Kırmızı Akdeniz ve kırmızı kahverengi Akdeniz toprakları platonun batı kesimindeki dağlık sahada yaygın olarak görülmektedir. Akdeniz iklim kuşağının özelliklerini yansıtan bu topraklar daha çok kalker litolojisinin hakim olduğu sahalarda görülmektedir. Bu topraklarda normalde düşük olan organik madde miktarındaki artışa bağlı olarak rengi kahverengiye doğru yaklaşmaktadır. Eğimin düşük, tarıma elverişli vadi içlerinde bağ ve bahçe ziraatı yapılmaktadır.

Gaziantep Platosunda görülen Kireçsiz kahverengi orman toprakları çoğunlukla yükseltinin fazla olduğu Kurt Dağlarında Nacar ve Sarkaya Tepeleri çevresinde volkanik ve kumtaşı, şist, kuvarsit gibi litolojik unsurlar üzerinde görülmektedir. Bu kesimlerde yağış miktarının fazlalığı toprağın yıkanmasına yol açmıştır. Şimşek (2009)’inde belirttiği gibi büyük bölümü orman, funda ve mera görünümünde olan bu topraklarda tarım pek fazla yapılmamaktadır. Sadece yer yer kuru tarım şeklinde tahıl yetiştirilmekle birlikte son zamanlarda zeytincilikte yapılmaya başlandığı görülmektedir.

Kireçsiz kahverengi orman topraklarına göre yıkanmanın daha az olduğu kahverengi orman toprakları lokal adacıklar halinde sahanın farklı kesimlerde görülmektedir. A ve C horizonları belirgin olan kahverengi orman toprakları özellikle geniş yapraklı ormanların dağılış gösterdiği alanlarda yüzeyde kalın bir organik kat oluşmaktadır. Kil oranı düşük olan bu topraklar çoğunlukla orman ve mera olarak

43

kullanılmaktadır. Ancak tarıma alınmış kesimlerde zeytin, nar ve Antepfıstığı gibi ürünler yetiştirilmektedir.

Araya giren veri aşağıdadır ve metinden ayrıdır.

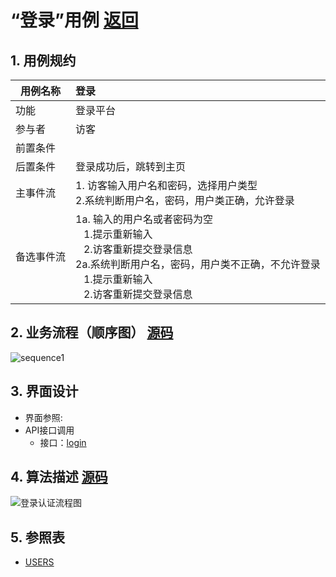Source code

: 
# “登录”用例 [返回](../README.md)

## 1. 用例规约

|用例名称|登录|
|-------|:-------------|
|功能|登录平台|
|参与者|访客|
|前置条件| |
|后置条件|登录成功后，跳转到主页|
|主事件流| 1. 访客输入用户名和密码，选择用户类型<br/>2.系统判断用户名，密码，用户类正确，允许登录<br/>|
|备选事件流|1a. 输入的用户名或者密码为空 <br/>&nbsp;&nbsp; 1.提示重新输入 <br/> &nbsp;&nbsp; 2.访客重新提交登录信息 <br/>2a.系统判断用户名，密码，用户类不正确，不允许登录 <br/>&nbsp;&nbsp; 1.提示重新输入 <br/> &nbsp;&nbsp; 2.访客重新提交登录信息 |

## 2. 业务流程（顺序图） [源码](../登录.puml)
![sequence1](../img/登录.png) 

## 3. 界面设计
- 界面参照: 
- API接口调用
    - 接口：[login](../接口/login.md)
    
## 4. 算法描述 [源码](../src/登录认证流程图.puml)
![登录认证流程图](../img/登录认证流程图.png)
    
## 5. 参照表

- [USERS](../数据库设计.md/#USERS)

Plato sahasında yaygın olan bir diğer toprak grubu ise bazaltik topraklardır. Bu tür topraklar aynı iklim koşulları altında oluştuğundan dolayı kırmızımsı kahverengi ve kahverengi topraklara benzer özellikler göstermektedir. Ancak strüktür bakımından bunlardan farklı olmaktadır. Genellikle orta derin profile sahip olan bu topraklar, ağır killi olup, iyi bir toprak profili gelişmediği görülmektedir (Şimşek, 2009). Organik madde bakımından fakir olan bu topraklarda hem kuru hem de sulu tarım yapılabilmektedir.

Harita 4’te de görülmek üzere bazaltik topraklar, genel olarak depresyon tabanındaki bazaltlar üzerinde dağılış göstermektedir.

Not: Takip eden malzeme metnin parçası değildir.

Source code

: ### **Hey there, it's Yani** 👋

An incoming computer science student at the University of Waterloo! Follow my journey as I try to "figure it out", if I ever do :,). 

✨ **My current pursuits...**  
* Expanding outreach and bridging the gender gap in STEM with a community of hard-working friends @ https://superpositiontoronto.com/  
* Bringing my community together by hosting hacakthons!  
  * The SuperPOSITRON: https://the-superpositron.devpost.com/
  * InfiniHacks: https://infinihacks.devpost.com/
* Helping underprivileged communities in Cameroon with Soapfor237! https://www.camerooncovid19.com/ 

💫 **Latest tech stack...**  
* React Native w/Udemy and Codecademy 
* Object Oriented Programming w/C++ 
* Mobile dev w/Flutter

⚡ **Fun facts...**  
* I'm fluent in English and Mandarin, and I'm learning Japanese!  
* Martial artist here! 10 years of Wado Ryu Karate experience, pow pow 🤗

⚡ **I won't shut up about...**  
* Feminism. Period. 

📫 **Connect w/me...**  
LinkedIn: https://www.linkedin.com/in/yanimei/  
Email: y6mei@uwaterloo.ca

Plato genelinde eğimli yamaçların etek kısımları, birikinti yelpazeleri ve akarsu yatakları gibi alanların topraklarına karşılık gelen kolüvyal ve alüvyal topraklar, blok boyutundan, çakıl, kum, mil ve kil boyutuna kadar değişen ebatlardaki irili ufaklı malzemelerin birikmesinden bu topraklar meydana gelmiştir. Platonun batı kesiminin dağlık olması, iklimin kuraklığı, toprağı tutacak bitki örtünün yetersizliği, var olan toprağın gevşek yapıda olması gibi nedenler özellikle kolüvyal toprakların sahada fazla görülmesine neden olmuştur. Tabakalanma durumu düzensiz olan bu topraklar geldikleri yerlerin ana kaya özelliklerini kısmen yansıtırlar. Harita 4’te de görüldüğü gibi yoğun olarak vadi yataklarında görülen bu topraklar eğimin azalmasına paralel olarak kapladıkları alanlarda genişlemektedir. Sürekli yeni malzemenin taşınmasından dolayı hep başlangıç aşamasında olan bu topraklar tarımsal faaliyet için büyük önem arz etmektedir.

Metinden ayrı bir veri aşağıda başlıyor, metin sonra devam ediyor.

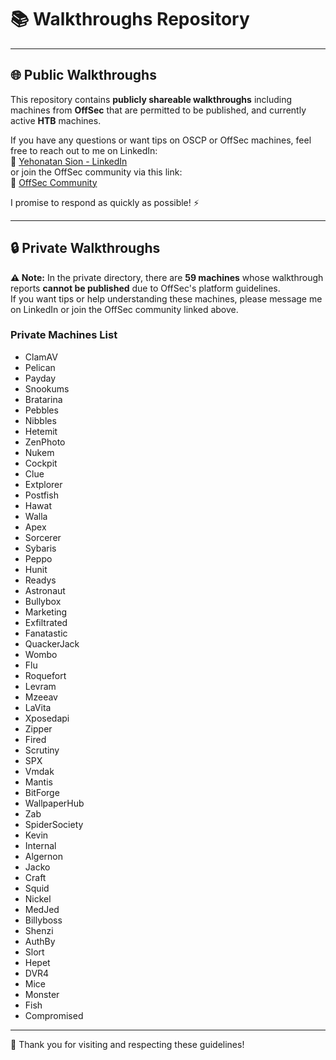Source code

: # 📚 Walkthroughs Repository

---

## 🌐 Public Walkthroughs

This repository contains **publicly shareable walkthroughs** including machines from **OffSec** that are permitted to be published, and currently active **HTB** machines.

If you have any questions or want tips on OSCP or OffSec machines, feel free to reach out to me on LinkedIn:  
🔗 [Yehonatan Sion - LinkedIn](https://www.linkedin.com/in/yehonatansion/)  
or join the OffSec community via this link:  
🔗 [OffSec Community](https://www.offensive-security.com/community/)

I promise to respond as quickly as possible! ⚡

---

## 🔒 Private Walkthroughs

**⚠️ Note:** In the private directory, there are **59 machines** whose walkthrough reports **cannot be published** due to OffSec's platform guidelines.  
If you want tips or help understanding these machines, please message me on LinkedIn or join the OffSec community linked above.

### Private Machines List

- ClamAV  
- Pelican  
- Payday  
- Snookums  
- Bratarina  
- Pebbles  
- Nibbles  
- Hetemit  
- ZenPhoto  
- Nukem  
- Cockpit  
- Clue  
- Extplorer  
- Postfish  
- Hawat  
- Walla  
- Apex  
- Sorcerer  
- Sybaris  
- Peppo  
- Hunit  
- Readys  
- Astronaut  
- Bullybox  
- Marketing  
- Exfiltrated  
- Fanatastic  
- QuackerJack  
- Wombo  
- Flu  
- Roquefort  
- Levram  
- Mzeeav  
- LaVita  
- Xposedapi  
- Zipper  
- Fired  
- Scrutiny  
- SPX  
- Vmdak  
- Mantis  
- BitForge  
- WallpaperHub  
- Zab  
- SpiderSociety  
- Kevin  
- Internal  
- Algernon  
- Jacko  
- Craft  
- Squid  
- Nickel  
- MedJed  
- Billyboss  
- Shenzi  
- AuthBy  
- Slort  
- Hepet  
- DVR4  
- Mice  
- Monster  
- Fish  
- Compromised  

---

🙏 Thank you for visiting and respecting these guidelines!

Sonuç olarak Gaziantep Platosunda, humus bakımından zengin olan depresyon tabanlarındaki toprakların tarıma daha elverişli olduğu görülmektedir. Ayrıca sulama imkanlarının daha çok geliştiği depresyon alanlarda ürün çeşidinin fazlalığının yanında verimde yüksek olmaktadır. Ancak ekilen ya da dikilen ürünlerin daha hızlı gelişmesi, erkenden meyveye yatması ile beraber bol ve düzenli mahsül verebilmesi için toprak koşulları istenilen düzeyde olmalı bakım işlerinin iyi yapılmasının yanında sulama imkanlarının da geliştirilmesi gerekmektedir.